> WHAT TO PRODUCE: Below is a set of entries. Reproduce exactly the lines from the one containing "jeopardise the safety" through the end, both included.

Saved data entries:
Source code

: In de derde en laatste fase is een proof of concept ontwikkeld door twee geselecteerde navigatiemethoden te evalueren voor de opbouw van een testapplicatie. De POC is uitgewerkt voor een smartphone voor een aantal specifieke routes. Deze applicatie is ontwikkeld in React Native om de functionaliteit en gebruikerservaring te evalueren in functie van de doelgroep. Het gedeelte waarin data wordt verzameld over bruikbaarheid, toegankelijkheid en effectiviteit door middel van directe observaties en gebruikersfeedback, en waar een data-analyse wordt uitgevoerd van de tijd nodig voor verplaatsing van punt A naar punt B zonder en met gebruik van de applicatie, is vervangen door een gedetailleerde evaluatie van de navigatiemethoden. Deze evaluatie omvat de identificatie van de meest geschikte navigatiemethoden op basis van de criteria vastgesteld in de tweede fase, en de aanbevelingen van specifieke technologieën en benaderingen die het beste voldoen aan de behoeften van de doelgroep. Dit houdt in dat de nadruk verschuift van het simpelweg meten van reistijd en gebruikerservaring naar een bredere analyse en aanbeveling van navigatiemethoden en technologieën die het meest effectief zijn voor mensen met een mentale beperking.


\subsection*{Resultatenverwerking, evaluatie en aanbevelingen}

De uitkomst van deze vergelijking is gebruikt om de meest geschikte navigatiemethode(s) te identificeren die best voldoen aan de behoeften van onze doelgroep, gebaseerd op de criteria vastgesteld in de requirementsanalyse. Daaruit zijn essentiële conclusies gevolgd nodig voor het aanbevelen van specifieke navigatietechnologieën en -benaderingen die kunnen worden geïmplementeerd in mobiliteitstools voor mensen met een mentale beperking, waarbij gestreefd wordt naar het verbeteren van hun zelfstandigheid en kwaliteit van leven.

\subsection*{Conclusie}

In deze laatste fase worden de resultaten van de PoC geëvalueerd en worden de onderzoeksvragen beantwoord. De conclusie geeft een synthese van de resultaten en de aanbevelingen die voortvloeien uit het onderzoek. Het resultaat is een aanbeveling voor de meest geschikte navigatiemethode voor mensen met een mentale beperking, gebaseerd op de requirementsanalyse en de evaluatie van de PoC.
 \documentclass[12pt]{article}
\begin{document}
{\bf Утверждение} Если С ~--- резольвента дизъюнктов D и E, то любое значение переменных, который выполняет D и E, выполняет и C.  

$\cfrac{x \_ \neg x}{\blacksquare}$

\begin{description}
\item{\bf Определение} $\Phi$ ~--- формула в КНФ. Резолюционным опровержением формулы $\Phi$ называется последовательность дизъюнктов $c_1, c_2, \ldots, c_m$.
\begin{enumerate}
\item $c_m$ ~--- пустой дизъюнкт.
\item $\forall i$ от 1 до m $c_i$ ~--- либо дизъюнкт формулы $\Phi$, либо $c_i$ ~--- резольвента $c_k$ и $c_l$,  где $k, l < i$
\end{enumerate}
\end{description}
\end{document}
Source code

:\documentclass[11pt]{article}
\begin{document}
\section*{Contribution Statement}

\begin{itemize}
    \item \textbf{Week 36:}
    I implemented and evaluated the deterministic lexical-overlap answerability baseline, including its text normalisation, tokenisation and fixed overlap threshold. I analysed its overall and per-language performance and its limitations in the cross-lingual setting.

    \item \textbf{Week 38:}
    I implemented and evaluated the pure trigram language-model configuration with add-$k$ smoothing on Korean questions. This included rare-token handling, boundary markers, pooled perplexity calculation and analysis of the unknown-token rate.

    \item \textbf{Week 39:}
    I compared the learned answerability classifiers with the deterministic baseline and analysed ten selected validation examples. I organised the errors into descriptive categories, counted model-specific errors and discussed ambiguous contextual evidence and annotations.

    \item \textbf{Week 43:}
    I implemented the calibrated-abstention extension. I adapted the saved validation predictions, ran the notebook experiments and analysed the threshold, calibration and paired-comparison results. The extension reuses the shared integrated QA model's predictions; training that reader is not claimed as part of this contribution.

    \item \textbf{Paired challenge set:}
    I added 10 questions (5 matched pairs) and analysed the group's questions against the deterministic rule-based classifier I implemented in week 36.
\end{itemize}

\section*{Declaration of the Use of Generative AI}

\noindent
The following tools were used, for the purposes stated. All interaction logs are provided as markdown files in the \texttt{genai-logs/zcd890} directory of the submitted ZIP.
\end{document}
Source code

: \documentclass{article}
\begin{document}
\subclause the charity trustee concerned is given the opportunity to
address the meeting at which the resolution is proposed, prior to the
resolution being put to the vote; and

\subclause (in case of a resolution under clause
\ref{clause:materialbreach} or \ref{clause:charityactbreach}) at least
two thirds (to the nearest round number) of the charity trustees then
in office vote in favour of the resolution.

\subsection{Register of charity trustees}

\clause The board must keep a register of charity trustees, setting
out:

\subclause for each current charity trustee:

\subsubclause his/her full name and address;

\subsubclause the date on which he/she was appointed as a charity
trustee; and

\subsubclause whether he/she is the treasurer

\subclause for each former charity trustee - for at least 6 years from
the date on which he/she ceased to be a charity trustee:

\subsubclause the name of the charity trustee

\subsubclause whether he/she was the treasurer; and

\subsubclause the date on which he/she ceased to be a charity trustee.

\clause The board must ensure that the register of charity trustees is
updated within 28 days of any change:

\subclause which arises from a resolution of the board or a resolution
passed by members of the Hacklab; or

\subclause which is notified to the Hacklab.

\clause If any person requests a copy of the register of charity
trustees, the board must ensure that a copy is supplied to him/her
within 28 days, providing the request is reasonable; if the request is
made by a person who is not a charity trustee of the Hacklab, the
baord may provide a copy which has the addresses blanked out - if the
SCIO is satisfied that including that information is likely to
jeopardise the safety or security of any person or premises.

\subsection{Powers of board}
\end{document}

> RESPONSE TO THE TASK:
jeopardise the safety or security of any person or premises.

\subsection{Powers of board}
\end{document}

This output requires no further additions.